*Work task*.
The required answer is an exact copy of every entry underneath.
** Opening Record extracts block **
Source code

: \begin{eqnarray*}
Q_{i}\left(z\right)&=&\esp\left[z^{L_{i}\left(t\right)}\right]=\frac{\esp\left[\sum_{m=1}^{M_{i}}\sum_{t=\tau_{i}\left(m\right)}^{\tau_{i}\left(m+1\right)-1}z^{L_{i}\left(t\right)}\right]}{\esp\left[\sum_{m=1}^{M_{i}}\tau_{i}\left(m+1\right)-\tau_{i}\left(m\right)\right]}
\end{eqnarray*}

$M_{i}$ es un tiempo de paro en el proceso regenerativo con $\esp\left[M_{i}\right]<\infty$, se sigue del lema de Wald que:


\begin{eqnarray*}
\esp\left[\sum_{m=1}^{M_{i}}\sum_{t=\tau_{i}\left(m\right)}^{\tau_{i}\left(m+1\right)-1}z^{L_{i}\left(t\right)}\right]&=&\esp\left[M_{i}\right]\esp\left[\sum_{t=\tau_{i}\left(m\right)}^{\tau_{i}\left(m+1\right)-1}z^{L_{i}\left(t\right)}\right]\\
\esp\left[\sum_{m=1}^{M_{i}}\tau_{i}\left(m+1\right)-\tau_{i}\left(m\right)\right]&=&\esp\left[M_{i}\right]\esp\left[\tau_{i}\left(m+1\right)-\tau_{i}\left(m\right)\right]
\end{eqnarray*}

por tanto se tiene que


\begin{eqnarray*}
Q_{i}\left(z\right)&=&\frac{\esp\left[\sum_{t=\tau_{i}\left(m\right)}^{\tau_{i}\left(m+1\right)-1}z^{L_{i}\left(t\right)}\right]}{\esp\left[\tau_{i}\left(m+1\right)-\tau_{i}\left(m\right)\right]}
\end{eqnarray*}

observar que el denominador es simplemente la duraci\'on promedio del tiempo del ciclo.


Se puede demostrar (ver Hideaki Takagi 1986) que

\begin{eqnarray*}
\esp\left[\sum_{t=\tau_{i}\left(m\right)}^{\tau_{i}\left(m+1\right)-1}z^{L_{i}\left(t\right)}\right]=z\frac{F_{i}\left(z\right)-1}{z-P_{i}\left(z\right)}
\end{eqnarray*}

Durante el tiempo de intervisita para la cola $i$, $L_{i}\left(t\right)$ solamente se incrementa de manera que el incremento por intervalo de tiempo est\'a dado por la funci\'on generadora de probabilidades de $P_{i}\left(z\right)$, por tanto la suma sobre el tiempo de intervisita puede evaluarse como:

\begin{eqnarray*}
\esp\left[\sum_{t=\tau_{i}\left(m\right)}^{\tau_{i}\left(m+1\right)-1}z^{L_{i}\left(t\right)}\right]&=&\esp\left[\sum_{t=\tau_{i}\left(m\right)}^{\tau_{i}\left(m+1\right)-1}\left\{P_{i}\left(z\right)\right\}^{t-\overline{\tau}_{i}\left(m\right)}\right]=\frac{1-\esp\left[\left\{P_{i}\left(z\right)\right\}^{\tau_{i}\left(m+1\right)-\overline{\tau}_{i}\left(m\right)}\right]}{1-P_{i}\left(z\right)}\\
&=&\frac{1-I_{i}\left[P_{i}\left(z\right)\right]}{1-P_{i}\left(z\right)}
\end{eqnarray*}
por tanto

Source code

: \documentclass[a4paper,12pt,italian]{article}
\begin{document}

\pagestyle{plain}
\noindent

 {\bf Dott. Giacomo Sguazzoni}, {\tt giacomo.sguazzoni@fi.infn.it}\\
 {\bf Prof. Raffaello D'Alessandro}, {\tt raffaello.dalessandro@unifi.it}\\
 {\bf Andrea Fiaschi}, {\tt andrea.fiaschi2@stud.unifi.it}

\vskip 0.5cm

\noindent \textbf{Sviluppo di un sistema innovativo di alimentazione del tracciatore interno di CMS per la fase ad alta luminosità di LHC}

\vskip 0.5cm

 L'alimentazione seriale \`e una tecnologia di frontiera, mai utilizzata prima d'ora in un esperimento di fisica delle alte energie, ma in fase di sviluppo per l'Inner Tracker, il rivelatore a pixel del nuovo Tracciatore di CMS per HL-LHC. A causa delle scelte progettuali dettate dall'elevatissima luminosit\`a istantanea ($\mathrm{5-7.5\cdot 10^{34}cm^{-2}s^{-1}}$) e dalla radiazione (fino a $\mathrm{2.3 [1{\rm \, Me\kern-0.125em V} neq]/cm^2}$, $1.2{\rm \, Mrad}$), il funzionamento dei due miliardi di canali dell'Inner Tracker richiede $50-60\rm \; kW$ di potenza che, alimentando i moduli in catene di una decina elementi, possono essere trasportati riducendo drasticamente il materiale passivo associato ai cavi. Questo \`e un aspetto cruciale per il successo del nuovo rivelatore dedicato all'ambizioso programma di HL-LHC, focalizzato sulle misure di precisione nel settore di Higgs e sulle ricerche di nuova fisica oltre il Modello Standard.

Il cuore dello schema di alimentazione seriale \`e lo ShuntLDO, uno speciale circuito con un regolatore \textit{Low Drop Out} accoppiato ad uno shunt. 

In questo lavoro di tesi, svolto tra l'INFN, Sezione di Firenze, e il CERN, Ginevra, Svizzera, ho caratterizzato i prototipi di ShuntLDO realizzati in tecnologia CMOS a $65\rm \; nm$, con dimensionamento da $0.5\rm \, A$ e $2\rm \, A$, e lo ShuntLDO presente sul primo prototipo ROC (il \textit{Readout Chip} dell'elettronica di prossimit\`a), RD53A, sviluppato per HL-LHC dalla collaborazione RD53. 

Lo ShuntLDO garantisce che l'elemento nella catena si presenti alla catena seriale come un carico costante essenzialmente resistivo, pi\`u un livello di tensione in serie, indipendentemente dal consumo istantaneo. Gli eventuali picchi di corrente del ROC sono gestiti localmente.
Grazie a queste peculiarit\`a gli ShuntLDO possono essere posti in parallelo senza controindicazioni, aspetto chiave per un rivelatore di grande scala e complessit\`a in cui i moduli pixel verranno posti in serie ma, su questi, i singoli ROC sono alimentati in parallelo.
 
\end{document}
** Closing Record extracts block **
*Answer below*.
Source code

: \begin{eqnarray*}
Q_{i}\left(z\right)&=&\esp\left[z^{L_{i}\left(t\right)}\right]=\frac{\esp\left[\sum_{m=1}^{M_{i}}\sum_{t=\tau_{i}\left(m\right)}^{\tau_{i}\left(m+1\right)-1}z^{L_{i}\left(t\right)}\right]}{\esp\left[\sum_{m=1}^{M_{i}}\tau_{i}\left(m+1\right)-\tau_{i}\left(m\right)\right]}
\end{eqnarray*}

$M_{i}$ es un tiempo de paro en el proceso regenerativo con $\esp\left[M_{i}\right]<\infty$, se sigue del lema de Wald que:


\begin{eqnarray*}
\esp\left[\sum_{m=1}^{M_{i}}\sum_{t=\tau_{i}\left(m\right)}^{\tau_{i}\left(m+1\right)-1}z^{L_{i}\left(t\right)}\right]&=&\esp\left[M_{i}\right]\esp\left[\sum_{t=\tau_{i}\left(m\right)}^{\tau_{i}\left(m+1\right)-1}z^{L_{i}\left(t\right)}\right]\\
\esp\left[\sum_{m=1}^{M_{i}}\tau_{i}\left(m+1\right)-\tau_{i}\left(m\right)\right]&=&\esp\left[M_{i}\right]\esp\left[\tau_{i}\left(m+1\right)-\tau_{i}\left(m\right)\right]
\end{eqnarray*}

por tanto se tiene que


\begin{eqnarray*}
Q_{i}\left(z\right)&=&\frac{\esp\left[\sum_{t=\tau_{i}\left(m\right)}^{\tau_{i}\left(m+1\right)-1}z^{L_{i}\left(t\right)}\right]}{\esp\left[\tau_{i}\left(m+1\right)-\tau_{i}\left(m\right)\right]}
\end{eqnarray*}

observar que el denominador es simplemente la duraci\'on promedio del tiempo del ciclo.


Se puede demostrar (ver Hideaki Takagi 1986) que

\begin{eqnarray*}
\esp\left[\sum_{t=\tau_{i}\left(m\right)}^{\tau_{i}\left(m+1\right)-1}z^{L_{i}\left(t\right)}\right]=z\frac{F_{i}\left(z\right)-1}{z-P_{i}\left(z\right)}
\end{eqnarray*}

Durante el tiempo de intervisita para la cola $i$, $L_{i}\left(t\right)$ solamente se incrementa de manera que el incremento por intervalo de tiempo est\'a dado por la funci\'on generadora de probabilidades de $P_{i}\left(z\right)$, por tanto la suma sobre el tiempo de intervisita puede evaluarse como:

\begin{eqnarray*}
\esp\left[\sum_{t=\tau_{i}\left(m\right)}^{\tau_{i}\left(m+1\right)-1}z^{L_{i}\left(t\right)}\right]&=&\esp\left[\sum_{t=\tau_{i}\left(m\right)}^{\tau_{i}\left(m+1\right)-1}\left\{P_{i}\left(z\right)\right\}^{t-\overline{\tau}_{i}\left(m\right)}\right]=\frac{1-\esp\left[\left\{P_{i}\left(z\right)\right\}^{\tau_{i}\left(m+1\right)-\overline{\tau}_{i}\left(m\right)}\right]}{1-P_{i}\left(z\right)}\\
&=&\frac{1-I_{i}\left[P_{i}\left(z\right)\right]}{1-P_{i}\left(z\right)}
\end{eqnarray*}
por tanto

Source code

: \documentclass[a4paper,12pt,italian]{article}
\begin{document}

\pagestyle{plain}
\noindent

 {\bf Dott. Giacomo Sguazzoni}, {\tt giacomo.sguazzoni@fi.infn.it}\\
 {\bf Prof. Raffaello D'Alessandro}, {\tt raffaello.dalessandro@unifi.it}\\
 {\bf Andrea Fiaschi}, {\tt andrea.fiaschi2@stud.unifi.it}

\vskip 0.5cm

\noindent \textbf{Sviluppo di un sistema innovativo di alimentazione del tracciatore interno di CMS per la fase ad alta luminosità di LHC}

\vskip 0.5cm

 L'alimentazione seriale \`e una tecnologia di frontiera, mai utilizzata prima d'ora in un esperimento di fisica delle alte energie, ma in fase di sviluppo per l'Inner Tracker, il rivelatore a pixel del nuovo Tracciatore di CMS per HL-LHC. A causa delle scelte progettuali dettate dall'elevatissima luminosit\`a istantanea ($\mathrm{5-7.5\cdot 10^{34}cm^{-2}s^{-1}}$) e dalla radiazione (fino a $\mathrm{2.3 [1{\rm \, Me\kern-0.125em V} neq]/cm^2}$, $1.2{\rm \, Mrad}$), il funzionamento dei due miliardi di canali dell'Inner Tracker richiede $50-60\rm \; kW$ di potenza che, alimentando i moduli in catene di una decina elementi, possono essere trasportati riducendo drasticamente il materiale passivo associato ai cavi. Questo \`e un aspetto cruciale per il successo del nuovo rivelatore dedicato all'ambizioso programma di HL-LHC, focalizzato sulle misure di precisione nel settore di Higgs e sulle ricerche di nuova fisica oltre il Modello Standard.

Il cuore dello schema di alimentazione seriale \`e lo ShuntLDO, uno speciale circuito con un regolatore \textit{Low Drop Out} accoppiato ad uno shunt. 

In questo lavoro di tesi, svolto tra l'INFN, Sezione di Firenze, e il CERN, Ginevra, Svizzera, ho caratterizzato i prototipi di ShuntLDO realizzati in tecnologia CMOS a $65\rm \; nm$, con dimensionamento da $0.5\rm \, A$ e $2\rm \, A$, e lo ShuntLDO presente sul primo prototipo ROC (il \textit{Readout Chip} dell'elettronica di prossimit\`a), RD53A, sviluppato per HL-LHC dalla collaborazione RD53. 

Lo ShuntLDO garantisce che l'elemento nella catena si presenti alla catena seriale come un carico costante essenzialmente resistivo, pi\`u un livello di tensione in serie, indipendentemente dal consumo istantaneo. Gli eventuali picchi di corrente del ROC sono gestiti localmente.
Grazie a queste peculiarit\`a gli ShuntLDO possono essere posti in parallelo senza controindicazioni, aspetto chiave per un rivelatore di grande scala e complessit\`a in cui i moduli pixel verranno posti in serie ma, su questi, i singoli ROC sono alimentati in parallelo.
 
\end{document}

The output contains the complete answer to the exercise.